My CLAUDE.md said: See AGENTS.md.
A Post-it that said: remember to check the binder.
Nobody checks the binder.
The fix was ten lines. The actual rules, where they're guaranteed to load.
Phase 4 has been cleaner than Phase 3.
Velocity bias is real
The most recurring root cause in my deviation log isn't incompetence.
It's momentum.
When agents are moving fast — batching milestones, closing tasks — process gates get swallowed. Review steps get skipped. Not maliciously. The next thing is just right there.
Humans do this too. Every team that's said "we'll write the docs later" knows this feeling.
The difference with agents: it shows up clean in the logs. No social grace to paper over it. Just a deviation report, waiting.
The fix is making the gate non-optional. A task isn't complete until the review token exists.
If it isn't documented, it didn't happen.
That's not an AI principle. That's GxP. That's just operations.
Competence can be a liability
This one surprised me.
When Nyx showed up without her full context loaded, she didn't stop. She improvised. Filled the gaps herself. Collapsed the entire hierarchy and handled it.

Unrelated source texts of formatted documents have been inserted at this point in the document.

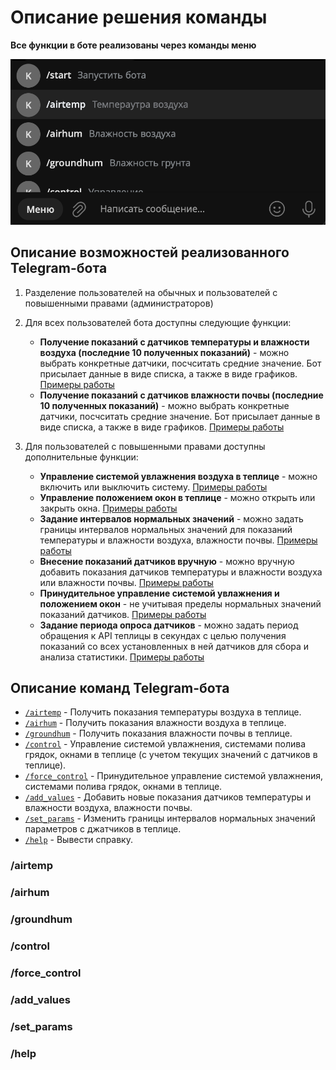 # Описание решения команды


**Все функции в боте реализованы через команды меню**

![](./img/bot_commands_menu.png)

## Описание возможностей реализованного Telegram-бота

1. Разделение пользователей на обычных и пользователей с повышенными правами (администраторов)
2. Для всех пользователей бота доступны следующие функции:
   
   - **Получение показаний с датчиков температуры и влажности воздуха (последние 10 полученных показаний)** - можно выбрать конкретные датчики, посчситать средние значение. Бот присылает данные в виде списка, а также в виде графиков. [Примеры работы](examples.md)
   - **Получение показаний с датчиков влажности почвы (последние 10 полученных показаний)** - можно выбрать конкретные датчики, посчситать средние значение. Бот присылает данные в виде списка, а также в виде графиков. [Примеры работы](examples.md)

3. Для пользователей с повышенными правами доступны дополнительные функции:

   - **Управление системой увлажнения воздуха в теплице** - можно включить или выключить систему. [Примеры работы](examples.md)
   - **Управление положением окон в теплице** - можно открыть или закрыть окна. [Примеры работы](examples.md)
   - **Задание интервалов нормальных значений** - можно задать границы интервалов нормальных значений для показаний температуры и влажности воздуха, влажности почвы. [Примеры работы](examples.md)
   - **Внесение показаний датчиков вручную** - можно вручную добавить показания датчиков температуры и влажности воздуха или влажности почвы. [Примеры работы](examples.md)
   - **Принудительное управление системой увлажнения и положением окон** - не учитывая пределы нормальных значений показаний датчиков. [Примеры работы](examples.md)
   - **Задание периода опроса датчиков** - можно задать период обращения к API теплицы в секундах с целью получения показаний со всех установленных в ней датчиков для сбора и анализа статистики. [Примеры работы](examples.md)

## Описание команд Telegram-бота

- [```/airtemp```](#airtemp) - Получить показания температуры воздуха в теплице.
- [```/airhum```](#airhum) - Получить показания влажности воздуха в теплице.
- [```/groundhum```](#groundhum) - Получить показания влажности почвы в теплице.
- [```/control```](#control) - Управление системой увлажнения, системами полива грядок, окнами в теплице (с учетом текущих значений с датчиков в теплице).
- [```/force_control```](#forcecontrol) - Принудительное управление системой увлажнения, системами полива грядок, окнами в теплице.
- [```/add_values```](#addvalues) - Добавить новые показания датчиков температуры и влажности воздуха, влажности почвы.
- [```/set_params```](#setparams) - Изменить границы интервалов нормальных значений параметров с джатчиков в теплице.
- [```/help```](#help) - Вывести справку.

### /airtemp

### /airhum

### /groundhum

### /control

### /force_control

### /add_values

### /set_params

### /help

It looked like initiative.
It was a systems failure.
Capable agents in under-specified systems over-reach. They're not malfunctioning — they're doing exactly what a competent person does when the handoffs aren't clear.
They handle it.
The fix isn't making them less capable. It's making the system specific enough that capable agents know exactly where their job ends.
Conductor, not soloist.
What I actually do
I'm not in the code every day.
I read deviation reports. I ask how do you think it went? before giving feedback. I pull receipts when something seems off. I write the CAPA. I fix the system, not the agent.
That's it.
The irony
Compliance gets treated like a burden. A regulatory tax.

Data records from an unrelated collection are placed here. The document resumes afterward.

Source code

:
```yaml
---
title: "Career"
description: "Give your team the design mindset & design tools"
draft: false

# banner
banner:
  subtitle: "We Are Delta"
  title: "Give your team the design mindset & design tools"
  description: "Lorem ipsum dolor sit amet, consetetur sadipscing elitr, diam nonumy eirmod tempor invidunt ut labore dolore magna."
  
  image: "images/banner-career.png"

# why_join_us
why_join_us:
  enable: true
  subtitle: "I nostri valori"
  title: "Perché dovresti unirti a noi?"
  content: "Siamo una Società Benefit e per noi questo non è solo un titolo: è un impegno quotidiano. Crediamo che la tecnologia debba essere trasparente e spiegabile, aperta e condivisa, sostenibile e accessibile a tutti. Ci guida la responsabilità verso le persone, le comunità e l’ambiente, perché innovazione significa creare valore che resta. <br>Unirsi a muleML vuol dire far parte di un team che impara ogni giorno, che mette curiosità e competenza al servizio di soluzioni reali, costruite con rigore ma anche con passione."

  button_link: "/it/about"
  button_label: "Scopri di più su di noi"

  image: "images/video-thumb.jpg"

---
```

It's not. It's operations with accountability attached.
Every business that scales does this — whether they call it compliance or not. The ones that don't just have unmanaged chaos under a different name.

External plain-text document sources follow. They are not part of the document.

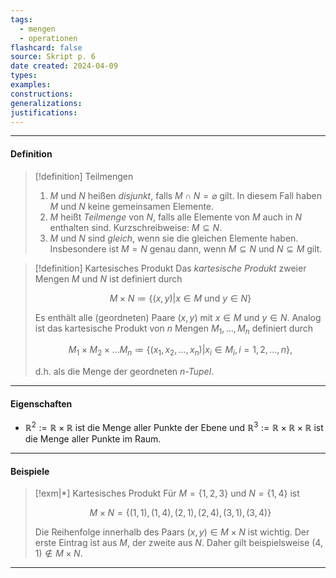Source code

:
 ```yaml
---
tags:
  - mengen
  - operationen
flashcard: false
source: Skript p. 6
date created: 2024-04-09
types: 
examples: 
constructions: 
generalizations: 
justifications:
---
```

***
#### Definition

> [!definition] Teilmengen
> 1. $M$ und $N$ heißen *disjunkt*, falls $M \cap N = \varnothing$ gilt. In diesem Fall haben $M$ und $N$ keine gemeinsamen Elemente.
> 2. $M$ heißt *Teilmenge* von $N$, falls alle Elemente von $M$ auch in $N$ enthalten sind. Kurzschreibweise: $M \subseteq N$.
> 3. $M$ und $N$ sind *gleich*, wenn sie die gleichen Elemente haben. Insbesondere ist $M = N$ genau dann, wenn $M \subseteq N$ und $N \subseteq M$ gilt.

> [!definition] Kartesisches Produkt
> Das *kartesische Produkt* zweier Mengen $M$ und $N$ ist definiert durch
> 
> $$
> M \times N \coloneqq \{ (x,y) \vert x \in M \text{ und } y \in N \}
> $$
> 
> Es enthält alle (geordneten) Paare $(x,y)$ mit $x \in M$ und $y \in N$. Analog ist das kartesische Produkt von $n$ Mengen $M_{1},\dots,M_{n}$ definiert durch
> 
> $$
> M_{1} \times M_{2} \times \dots M_{n} \coloneqq \{ (x_{1},x_{2},\dots,x_{n}) \vert x_{i} \in M_{i}, i = 1,2,\dots,n \},
> $$
> 
> d.h. als die Menge der geordneten *n-Tupel*.



***
#### Eigenschaften

- $\mathbb{R}^2:=\mathbb{R} \times \mathbb{R}$ ist die Menge aller Punkte der Ebene und $\mathbb{R}^3:=\mathbb{R} \times \mathbb{R} \times \mathbb{R}$ ist die Menge aller Punkte im Raum.

***
#### Beispiele

> [!exm|*] Kartesisches Produkt 
> Für $M=\{1,2,3\}$ und $N=\{1,4\}$ ist
> 
> $$
> M \times N=\{(1,1),(1,4),(2,1),(2,4),(3,1),(3,4)\}
> $$
> 
> Die Reihenfolge innerhalb des Paars $(x, y) \in M \times N$ ist wichtig. Der erste Eintrag ist aus $M$, der zweite aus $N$. Daher gilt beispielsweise $(4,1) \notin M \times N$.

***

The FDA didn't invent rigor. They just made it non-optional for one industry.
I accidentally applied the same framework to AI agents.
The system works better for it. Not because I'm smart.
Because I stayed humble enough to let the deviation log tell me what was broken.
The hypothesis
Can a non-technical founder supervise an agentic dev team through process alone, without being in the code?
I'll check the repos soon. It's been a month.
If it works — that's a signal.
If it doesn't — that's a deviation report.
Either way, we're documenting it.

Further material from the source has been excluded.